— What you need to do —
Tally how many lines in the material include the word "given", then give that figure by itself.

— Source data —
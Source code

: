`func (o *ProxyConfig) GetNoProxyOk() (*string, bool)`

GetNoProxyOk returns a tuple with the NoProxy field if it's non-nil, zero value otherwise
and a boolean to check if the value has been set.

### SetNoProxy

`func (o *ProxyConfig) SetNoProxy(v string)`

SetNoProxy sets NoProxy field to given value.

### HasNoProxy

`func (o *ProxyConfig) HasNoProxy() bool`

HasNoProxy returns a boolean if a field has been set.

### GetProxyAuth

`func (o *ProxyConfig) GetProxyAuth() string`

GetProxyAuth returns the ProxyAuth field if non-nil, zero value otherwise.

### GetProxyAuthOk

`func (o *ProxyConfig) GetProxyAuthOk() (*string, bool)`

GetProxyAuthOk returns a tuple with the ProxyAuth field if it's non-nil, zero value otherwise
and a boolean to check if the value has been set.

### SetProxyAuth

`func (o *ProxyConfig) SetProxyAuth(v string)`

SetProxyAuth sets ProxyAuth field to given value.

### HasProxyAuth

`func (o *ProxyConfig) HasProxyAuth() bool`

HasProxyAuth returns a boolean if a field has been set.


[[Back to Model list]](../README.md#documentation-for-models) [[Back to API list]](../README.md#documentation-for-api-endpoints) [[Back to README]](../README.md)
...
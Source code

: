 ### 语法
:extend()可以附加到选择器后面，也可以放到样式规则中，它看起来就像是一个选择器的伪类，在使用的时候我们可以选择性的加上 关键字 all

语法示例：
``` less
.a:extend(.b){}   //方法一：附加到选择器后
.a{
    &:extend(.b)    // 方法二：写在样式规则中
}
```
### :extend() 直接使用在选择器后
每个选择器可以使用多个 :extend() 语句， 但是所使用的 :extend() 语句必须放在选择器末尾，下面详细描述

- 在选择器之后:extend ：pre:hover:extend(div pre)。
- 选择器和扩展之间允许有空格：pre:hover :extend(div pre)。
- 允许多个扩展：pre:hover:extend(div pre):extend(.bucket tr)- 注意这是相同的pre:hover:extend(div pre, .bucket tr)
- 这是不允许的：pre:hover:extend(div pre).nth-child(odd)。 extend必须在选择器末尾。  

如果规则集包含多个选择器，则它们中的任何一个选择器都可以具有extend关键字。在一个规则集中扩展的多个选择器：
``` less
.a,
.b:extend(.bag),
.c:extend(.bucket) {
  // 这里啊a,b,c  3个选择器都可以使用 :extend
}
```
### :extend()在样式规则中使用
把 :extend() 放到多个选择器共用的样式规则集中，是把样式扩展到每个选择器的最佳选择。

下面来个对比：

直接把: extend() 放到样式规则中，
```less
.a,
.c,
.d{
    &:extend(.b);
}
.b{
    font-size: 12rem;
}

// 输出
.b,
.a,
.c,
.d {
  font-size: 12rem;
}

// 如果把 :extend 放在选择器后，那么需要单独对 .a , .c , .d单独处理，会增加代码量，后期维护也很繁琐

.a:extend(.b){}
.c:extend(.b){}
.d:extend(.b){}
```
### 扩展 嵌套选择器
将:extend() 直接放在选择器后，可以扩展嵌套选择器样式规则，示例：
--
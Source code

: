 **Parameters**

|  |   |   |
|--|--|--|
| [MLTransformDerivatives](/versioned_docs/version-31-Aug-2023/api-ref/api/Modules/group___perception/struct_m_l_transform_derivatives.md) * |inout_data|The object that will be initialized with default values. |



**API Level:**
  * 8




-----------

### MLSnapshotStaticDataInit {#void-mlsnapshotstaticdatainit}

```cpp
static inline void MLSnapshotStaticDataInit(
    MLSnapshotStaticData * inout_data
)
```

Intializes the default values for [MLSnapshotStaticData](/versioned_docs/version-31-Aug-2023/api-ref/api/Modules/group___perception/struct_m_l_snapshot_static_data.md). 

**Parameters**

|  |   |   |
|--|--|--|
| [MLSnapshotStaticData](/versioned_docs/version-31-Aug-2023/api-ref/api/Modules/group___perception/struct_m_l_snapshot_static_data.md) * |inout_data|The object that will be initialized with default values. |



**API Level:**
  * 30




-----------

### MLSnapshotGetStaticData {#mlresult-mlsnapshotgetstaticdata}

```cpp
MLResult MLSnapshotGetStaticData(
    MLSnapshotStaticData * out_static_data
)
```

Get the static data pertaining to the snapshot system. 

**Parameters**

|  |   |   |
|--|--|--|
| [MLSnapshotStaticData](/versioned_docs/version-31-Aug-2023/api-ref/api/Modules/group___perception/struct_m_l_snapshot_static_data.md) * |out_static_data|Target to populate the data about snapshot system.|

— Final answer —
2